OAuth 2.0 and OpenID connect were always elusive subjects to me until recently. For one I never had an interest in that, and secondly, I managed to go through my work without worrying too much about it as it mostly consists of the machine to machine talking. But it all changed with a bug I had to resolve recently.

Authentication and authorization are 2 different aspects of security. Authentication means the system can identify who you are. With authorization, the system knows what you can do. So there is a huge difference between these 2 aspects.

One way or another you may all have come across a small popup on your browser asking to grant permission to some website from one of your social media accounts. It can be your Google account, Facebook account, or Twitter account. It is not about login in with the social media account, but rather asking for permission over a set of user data. This popup will typically say it will like to access a few of the user information stored in your identity provider. This is OAuth 2.0. OAuth2.0 is not a protocol for authentication, rather it is a protocol for authorization. It lets users grant specific permissions to access their user information in an identity provider.
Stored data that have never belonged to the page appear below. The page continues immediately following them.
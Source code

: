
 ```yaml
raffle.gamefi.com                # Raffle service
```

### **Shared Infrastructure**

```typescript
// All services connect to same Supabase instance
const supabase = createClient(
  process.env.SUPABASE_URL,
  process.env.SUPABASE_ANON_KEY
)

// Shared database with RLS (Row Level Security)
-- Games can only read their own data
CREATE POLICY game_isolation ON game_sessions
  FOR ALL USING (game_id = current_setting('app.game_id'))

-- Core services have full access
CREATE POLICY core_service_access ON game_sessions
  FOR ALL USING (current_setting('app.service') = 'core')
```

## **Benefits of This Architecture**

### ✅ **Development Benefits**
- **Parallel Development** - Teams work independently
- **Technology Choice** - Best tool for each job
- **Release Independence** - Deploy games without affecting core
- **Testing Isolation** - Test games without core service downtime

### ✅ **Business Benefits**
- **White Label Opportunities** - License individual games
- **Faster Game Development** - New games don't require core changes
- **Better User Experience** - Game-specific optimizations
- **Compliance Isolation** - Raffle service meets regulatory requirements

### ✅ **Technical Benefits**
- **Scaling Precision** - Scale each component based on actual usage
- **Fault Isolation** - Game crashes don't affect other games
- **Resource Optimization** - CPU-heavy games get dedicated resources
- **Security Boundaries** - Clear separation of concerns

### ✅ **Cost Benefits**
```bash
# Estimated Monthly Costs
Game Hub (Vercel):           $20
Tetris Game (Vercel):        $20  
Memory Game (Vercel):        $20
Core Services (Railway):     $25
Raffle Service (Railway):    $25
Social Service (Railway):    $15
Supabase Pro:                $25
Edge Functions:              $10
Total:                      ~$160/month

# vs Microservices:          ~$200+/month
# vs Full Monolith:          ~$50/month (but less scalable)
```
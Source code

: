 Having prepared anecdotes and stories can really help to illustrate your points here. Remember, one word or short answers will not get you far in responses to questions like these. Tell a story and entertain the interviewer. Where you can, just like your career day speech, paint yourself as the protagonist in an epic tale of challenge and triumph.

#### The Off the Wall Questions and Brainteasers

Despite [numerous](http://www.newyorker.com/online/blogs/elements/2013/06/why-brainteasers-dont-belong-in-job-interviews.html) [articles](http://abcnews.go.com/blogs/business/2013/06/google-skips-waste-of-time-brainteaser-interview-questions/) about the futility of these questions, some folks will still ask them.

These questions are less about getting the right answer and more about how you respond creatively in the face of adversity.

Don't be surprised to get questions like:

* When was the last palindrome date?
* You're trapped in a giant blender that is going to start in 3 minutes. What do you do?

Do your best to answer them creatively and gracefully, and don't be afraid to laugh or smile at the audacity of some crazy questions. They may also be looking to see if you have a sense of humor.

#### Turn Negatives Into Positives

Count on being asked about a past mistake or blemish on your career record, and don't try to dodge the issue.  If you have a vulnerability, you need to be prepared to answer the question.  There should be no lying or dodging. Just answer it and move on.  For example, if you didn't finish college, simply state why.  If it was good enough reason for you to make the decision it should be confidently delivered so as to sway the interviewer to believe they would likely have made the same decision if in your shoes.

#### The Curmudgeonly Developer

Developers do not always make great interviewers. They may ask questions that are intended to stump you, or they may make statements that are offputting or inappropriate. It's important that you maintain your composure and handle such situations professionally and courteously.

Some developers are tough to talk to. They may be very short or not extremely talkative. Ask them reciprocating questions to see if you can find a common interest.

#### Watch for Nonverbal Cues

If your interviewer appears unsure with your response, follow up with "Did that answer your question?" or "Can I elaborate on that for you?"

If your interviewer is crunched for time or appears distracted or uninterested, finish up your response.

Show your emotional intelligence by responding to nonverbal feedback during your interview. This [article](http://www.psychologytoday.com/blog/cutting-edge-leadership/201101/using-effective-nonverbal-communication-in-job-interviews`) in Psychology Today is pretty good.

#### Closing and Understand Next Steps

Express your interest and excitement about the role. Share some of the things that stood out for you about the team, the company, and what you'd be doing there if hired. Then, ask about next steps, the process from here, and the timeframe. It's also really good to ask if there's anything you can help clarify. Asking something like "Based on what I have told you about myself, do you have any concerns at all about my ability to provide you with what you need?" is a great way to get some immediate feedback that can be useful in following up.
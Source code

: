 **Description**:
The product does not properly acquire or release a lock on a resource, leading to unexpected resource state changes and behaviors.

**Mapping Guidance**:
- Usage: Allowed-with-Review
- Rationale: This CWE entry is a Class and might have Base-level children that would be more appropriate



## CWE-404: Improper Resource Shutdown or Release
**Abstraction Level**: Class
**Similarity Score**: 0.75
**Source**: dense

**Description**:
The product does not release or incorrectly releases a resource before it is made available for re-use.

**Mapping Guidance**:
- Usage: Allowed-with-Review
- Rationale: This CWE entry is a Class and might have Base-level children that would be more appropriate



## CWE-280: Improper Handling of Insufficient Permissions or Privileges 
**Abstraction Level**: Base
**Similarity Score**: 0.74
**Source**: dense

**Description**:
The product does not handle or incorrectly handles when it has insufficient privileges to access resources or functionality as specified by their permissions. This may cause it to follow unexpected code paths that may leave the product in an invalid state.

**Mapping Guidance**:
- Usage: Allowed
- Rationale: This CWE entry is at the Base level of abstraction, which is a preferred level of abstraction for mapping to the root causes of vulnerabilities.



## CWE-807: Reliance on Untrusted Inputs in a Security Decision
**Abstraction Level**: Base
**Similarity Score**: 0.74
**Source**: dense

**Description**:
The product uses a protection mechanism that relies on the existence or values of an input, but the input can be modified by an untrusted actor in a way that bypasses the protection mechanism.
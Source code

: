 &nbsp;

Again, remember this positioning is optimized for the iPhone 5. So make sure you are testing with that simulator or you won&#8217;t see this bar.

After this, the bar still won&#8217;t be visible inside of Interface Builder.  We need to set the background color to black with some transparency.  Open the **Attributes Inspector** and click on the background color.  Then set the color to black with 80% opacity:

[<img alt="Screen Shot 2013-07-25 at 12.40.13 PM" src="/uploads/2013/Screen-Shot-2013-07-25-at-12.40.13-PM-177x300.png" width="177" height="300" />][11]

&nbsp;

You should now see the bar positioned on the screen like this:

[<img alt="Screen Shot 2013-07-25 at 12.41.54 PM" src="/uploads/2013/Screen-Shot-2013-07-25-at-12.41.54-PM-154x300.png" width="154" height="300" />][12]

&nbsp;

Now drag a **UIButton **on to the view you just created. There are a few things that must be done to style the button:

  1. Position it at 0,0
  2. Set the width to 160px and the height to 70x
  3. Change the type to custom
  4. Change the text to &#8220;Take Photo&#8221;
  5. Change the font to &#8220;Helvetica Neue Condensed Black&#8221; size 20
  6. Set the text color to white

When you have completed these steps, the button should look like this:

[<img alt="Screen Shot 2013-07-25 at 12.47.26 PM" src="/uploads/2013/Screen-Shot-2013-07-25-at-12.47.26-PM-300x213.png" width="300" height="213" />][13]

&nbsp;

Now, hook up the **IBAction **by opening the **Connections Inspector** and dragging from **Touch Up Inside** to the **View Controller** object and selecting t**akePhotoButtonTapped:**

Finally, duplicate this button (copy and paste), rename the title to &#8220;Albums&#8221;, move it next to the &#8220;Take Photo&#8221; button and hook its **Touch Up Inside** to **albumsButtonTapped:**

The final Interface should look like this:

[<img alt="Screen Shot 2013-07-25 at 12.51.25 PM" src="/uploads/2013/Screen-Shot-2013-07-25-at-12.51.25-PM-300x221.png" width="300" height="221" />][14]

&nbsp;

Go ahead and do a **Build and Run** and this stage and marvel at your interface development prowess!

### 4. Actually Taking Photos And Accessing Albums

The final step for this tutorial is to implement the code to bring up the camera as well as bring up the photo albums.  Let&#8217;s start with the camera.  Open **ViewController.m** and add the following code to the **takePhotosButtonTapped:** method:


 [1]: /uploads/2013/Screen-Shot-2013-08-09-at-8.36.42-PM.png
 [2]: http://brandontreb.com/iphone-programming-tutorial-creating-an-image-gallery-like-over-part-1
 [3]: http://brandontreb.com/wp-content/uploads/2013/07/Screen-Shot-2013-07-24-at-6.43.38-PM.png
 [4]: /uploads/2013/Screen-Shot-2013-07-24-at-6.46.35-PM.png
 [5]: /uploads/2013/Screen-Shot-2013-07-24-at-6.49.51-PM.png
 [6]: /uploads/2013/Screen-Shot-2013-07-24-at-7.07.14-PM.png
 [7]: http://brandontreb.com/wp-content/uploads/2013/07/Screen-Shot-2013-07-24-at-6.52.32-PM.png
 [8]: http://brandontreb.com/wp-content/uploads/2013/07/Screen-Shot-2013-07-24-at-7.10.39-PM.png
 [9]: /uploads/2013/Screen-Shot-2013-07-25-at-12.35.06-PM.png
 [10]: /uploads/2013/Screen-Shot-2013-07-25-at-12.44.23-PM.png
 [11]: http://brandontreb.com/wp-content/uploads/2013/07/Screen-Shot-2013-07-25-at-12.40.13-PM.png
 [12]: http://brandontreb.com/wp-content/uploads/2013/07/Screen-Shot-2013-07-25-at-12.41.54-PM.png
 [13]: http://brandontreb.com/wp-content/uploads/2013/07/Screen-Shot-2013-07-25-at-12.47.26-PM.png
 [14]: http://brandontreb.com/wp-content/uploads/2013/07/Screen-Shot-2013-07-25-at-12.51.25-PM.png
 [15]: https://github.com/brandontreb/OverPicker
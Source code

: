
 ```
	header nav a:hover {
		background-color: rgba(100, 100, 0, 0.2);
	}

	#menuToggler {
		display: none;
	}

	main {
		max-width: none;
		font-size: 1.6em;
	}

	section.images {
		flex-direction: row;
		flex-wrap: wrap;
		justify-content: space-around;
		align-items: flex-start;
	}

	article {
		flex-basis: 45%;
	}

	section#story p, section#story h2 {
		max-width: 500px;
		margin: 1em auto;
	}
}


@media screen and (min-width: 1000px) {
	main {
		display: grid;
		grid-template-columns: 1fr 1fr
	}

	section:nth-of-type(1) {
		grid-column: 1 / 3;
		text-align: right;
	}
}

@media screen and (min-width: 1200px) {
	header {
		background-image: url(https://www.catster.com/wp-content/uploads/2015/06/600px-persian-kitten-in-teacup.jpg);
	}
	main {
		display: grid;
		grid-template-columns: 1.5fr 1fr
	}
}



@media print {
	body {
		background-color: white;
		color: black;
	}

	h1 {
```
Typically authorization through OAuth2.0 involves a frontend flow and a backend flow. This can be limited to a frontend-only or back-end-only based on the selection of your token type. Now let's take a look at how OAuth2.0 works.
Below you see, that Slack provides an option to connect my outlook calendar to my Slack account. What will the outlook calendar app do? It will display my meeting information from the outlook calendar on slack, also from slack, I will be able to accept/reject meetings.

So,

  • Slack Outlook Calendar app can write and read information from the Outlook calendar
  • Slack Outlook Calendar app can write information into my Slack account

Therefore,

  • My Outlook identity should authorize Slack Outlook Calendar App to read and write information to my Outlook calendar.
  • My Slack identity should authorize the Outlook calendar app to read and write information to my Slack account

Now clicking on “Add to slack” will move to a prompt asking following permissions to be granted to the outlook calendar to use user information stored in slack. It will clearly state what the outlook calendar app can do on your slack account.

When you press allow, this will prompt you to log in with Microsoft if you are already not. Once you log in successfully, the user will be redirected back to the slack page.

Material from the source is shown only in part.